▸ BRIEF
Only one stretch of the data below should be repeated: the lines from the line containing "或者在其它任意面板，通过ES" through the line containing "这样一来，因为每次打印的时间戳肯定不一样，所以每条消息都会单行显示，如下图", inclusive, exactly as they are.

▸ THE DATA
>>>>>
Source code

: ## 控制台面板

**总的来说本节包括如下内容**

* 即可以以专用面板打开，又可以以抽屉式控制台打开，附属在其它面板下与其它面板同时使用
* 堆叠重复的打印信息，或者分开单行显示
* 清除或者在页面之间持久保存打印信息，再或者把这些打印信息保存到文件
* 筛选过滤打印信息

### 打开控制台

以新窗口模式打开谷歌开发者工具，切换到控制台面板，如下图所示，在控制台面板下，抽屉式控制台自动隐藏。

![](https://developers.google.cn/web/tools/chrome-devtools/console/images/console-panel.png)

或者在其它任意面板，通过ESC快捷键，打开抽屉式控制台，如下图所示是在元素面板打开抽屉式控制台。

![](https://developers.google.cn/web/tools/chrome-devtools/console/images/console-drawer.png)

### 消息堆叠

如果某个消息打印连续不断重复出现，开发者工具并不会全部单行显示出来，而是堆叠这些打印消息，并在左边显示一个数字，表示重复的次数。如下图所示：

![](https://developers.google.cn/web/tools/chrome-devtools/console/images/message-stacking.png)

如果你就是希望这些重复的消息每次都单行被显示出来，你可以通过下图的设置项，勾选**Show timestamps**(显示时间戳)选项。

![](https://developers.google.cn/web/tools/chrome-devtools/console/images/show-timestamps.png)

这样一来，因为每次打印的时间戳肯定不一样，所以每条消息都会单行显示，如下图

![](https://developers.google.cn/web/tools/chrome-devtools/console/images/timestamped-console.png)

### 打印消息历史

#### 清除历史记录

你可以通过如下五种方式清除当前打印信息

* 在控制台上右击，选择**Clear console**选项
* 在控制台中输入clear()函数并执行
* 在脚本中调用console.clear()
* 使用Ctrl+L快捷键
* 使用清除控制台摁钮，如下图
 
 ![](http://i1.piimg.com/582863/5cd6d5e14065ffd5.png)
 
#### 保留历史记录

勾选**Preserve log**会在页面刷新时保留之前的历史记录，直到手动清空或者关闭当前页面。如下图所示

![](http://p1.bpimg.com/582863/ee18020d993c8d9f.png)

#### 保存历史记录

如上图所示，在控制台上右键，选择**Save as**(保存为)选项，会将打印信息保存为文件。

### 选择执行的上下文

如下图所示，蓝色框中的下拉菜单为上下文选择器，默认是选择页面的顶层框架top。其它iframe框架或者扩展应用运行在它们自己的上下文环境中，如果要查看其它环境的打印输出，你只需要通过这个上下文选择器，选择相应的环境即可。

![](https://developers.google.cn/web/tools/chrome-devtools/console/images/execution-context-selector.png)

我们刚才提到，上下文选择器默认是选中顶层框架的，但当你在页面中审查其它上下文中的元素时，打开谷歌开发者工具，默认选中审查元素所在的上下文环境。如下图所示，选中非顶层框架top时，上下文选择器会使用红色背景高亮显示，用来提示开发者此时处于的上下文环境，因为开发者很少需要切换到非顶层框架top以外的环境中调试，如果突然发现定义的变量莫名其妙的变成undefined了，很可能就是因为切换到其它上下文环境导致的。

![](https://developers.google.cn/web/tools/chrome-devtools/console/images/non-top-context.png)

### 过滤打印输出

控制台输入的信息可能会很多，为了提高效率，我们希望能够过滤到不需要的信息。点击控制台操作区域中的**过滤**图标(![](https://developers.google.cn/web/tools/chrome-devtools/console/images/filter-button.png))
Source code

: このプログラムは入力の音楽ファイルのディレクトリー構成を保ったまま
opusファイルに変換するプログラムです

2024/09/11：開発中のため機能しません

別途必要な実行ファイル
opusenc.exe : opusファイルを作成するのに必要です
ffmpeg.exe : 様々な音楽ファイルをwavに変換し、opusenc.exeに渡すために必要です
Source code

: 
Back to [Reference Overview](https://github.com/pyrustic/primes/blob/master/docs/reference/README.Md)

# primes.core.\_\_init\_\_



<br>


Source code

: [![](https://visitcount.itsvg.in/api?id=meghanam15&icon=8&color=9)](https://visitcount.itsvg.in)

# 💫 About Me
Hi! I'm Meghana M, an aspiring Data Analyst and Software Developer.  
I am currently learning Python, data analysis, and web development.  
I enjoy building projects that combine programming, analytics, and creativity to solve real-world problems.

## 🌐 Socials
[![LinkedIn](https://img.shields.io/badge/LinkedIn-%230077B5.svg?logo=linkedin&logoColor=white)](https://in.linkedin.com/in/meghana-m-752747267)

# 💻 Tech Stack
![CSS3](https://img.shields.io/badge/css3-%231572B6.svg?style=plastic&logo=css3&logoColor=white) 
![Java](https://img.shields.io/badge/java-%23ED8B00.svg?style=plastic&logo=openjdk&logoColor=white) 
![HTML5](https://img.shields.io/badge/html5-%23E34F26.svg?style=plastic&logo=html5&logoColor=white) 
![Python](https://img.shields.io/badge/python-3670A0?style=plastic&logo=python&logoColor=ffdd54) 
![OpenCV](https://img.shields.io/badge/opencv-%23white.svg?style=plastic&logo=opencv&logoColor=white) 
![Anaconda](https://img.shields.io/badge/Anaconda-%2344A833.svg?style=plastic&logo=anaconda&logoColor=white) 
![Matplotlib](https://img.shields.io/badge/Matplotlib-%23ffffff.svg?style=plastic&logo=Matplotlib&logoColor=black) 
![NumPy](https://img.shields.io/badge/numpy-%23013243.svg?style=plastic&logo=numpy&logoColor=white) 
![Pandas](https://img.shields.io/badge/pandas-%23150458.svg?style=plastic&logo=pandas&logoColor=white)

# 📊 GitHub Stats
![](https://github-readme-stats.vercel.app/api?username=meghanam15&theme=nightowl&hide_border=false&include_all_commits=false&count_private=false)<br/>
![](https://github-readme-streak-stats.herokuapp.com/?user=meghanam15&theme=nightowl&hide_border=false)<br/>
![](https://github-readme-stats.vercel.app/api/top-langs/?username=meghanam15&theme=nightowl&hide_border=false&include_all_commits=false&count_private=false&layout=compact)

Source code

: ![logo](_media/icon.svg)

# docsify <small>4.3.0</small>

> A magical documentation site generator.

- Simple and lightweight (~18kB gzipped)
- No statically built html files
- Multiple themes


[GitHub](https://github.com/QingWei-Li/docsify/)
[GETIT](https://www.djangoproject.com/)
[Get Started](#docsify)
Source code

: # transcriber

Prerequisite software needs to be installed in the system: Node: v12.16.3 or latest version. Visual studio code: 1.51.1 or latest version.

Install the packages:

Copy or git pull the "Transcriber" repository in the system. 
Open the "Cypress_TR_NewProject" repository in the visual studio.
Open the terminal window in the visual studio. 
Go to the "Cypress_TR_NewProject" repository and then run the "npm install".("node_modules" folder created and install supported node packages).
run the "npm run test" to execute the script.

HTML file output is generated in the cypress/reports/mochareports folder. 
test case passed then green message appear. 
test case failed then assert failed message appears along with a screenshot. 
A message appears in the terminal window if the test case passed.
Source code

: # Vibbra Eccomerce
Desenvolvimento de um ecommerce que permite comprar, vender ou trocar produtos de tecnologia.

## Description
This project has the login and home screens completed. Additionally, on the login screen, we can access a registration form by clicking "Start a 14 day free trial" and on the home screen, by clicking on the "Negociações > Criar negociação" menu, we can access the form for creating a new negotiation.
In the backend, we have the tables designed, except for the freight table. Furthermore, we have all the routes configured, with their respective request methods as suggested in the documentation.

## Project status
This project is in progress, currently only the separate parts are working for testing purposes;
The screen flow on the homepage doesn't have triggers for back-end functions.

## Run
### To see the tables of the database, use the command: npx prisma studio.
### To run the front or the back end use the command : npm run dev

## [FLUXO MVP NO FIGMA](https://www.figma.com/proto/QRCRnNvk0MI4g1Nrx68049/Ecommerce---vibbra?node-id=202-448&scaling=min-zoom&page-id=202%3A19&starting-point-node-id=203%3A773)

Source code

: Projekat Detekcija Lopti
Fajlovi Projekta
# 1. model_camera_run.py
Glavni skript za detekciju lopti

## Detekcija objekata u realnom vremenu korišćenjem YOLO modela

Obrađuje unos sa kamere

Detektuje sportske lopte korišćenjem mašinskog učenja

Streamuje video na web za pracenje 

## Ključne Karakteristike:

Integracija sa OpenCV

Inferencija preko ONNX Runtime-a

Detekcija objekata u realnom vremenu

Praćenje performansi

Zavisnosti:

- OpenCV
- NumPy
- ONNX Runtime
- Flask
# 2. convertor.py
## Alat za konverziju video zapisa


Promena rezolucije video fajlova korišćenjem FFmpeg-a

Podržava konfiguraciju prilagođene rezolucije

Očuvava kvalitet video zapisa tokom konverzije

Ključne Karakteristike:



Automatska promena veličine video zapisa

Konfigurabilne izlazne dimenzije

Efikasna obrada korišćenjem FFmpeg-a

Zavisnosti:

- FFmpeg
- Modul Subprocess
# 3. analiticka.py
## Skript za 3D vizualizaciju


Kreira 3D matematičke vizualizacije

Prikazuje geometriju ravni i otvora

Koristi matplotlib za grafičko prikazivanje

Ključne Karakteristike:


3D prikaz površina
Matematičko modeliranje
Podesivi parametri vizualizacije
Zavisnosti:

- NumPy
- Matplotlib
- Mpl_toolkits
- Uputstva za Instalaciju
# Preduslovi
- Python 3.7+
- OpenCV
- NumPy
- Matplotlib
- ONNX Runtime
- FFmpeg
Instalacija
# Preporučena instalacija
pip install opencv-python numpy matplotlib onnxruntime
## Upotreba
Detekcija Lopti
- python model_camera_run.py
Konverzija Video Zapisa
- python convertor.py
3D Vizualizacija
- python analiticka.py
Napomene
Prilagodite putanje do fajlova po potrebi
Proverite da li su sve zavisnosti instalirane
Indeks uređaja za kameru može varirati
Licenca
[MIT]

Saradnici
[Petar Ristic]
<<<<<
▸ SOLUTION TO THE EXERCISE
或者在其它任意面板，通过ESC快捷键，打开抽屉式控制台，如下图所示是在元素面板打开抽屉式控制台。

![](https://developers.google.cn/web/tools/chrome-devtools/console/images/console-drawer.png)

### 消息堆叠

如果某个消息打印连续不断重复出现，开发者工具并不会全部单行显示出来，而是堆叠这些打印消息，并在左边显示一个数字，表示重复的次数。如下图所示：

![](https://developers.google.cn/web/tools/chrome-devtools/console/images/message-stacking.png)

如果你就是希望这些重复的消息每次都单行被显示出来，你可以通过下图的设置项，勾选**Show timestamps**(显示时间戳)选项。

![](https://developers.google.cn/web/tools/chrome-devtools/console/images/show-timestamps.png)

这样一来，因为每次打印的时间戳肯定不一样，所以每条消息都会单行显示，如下图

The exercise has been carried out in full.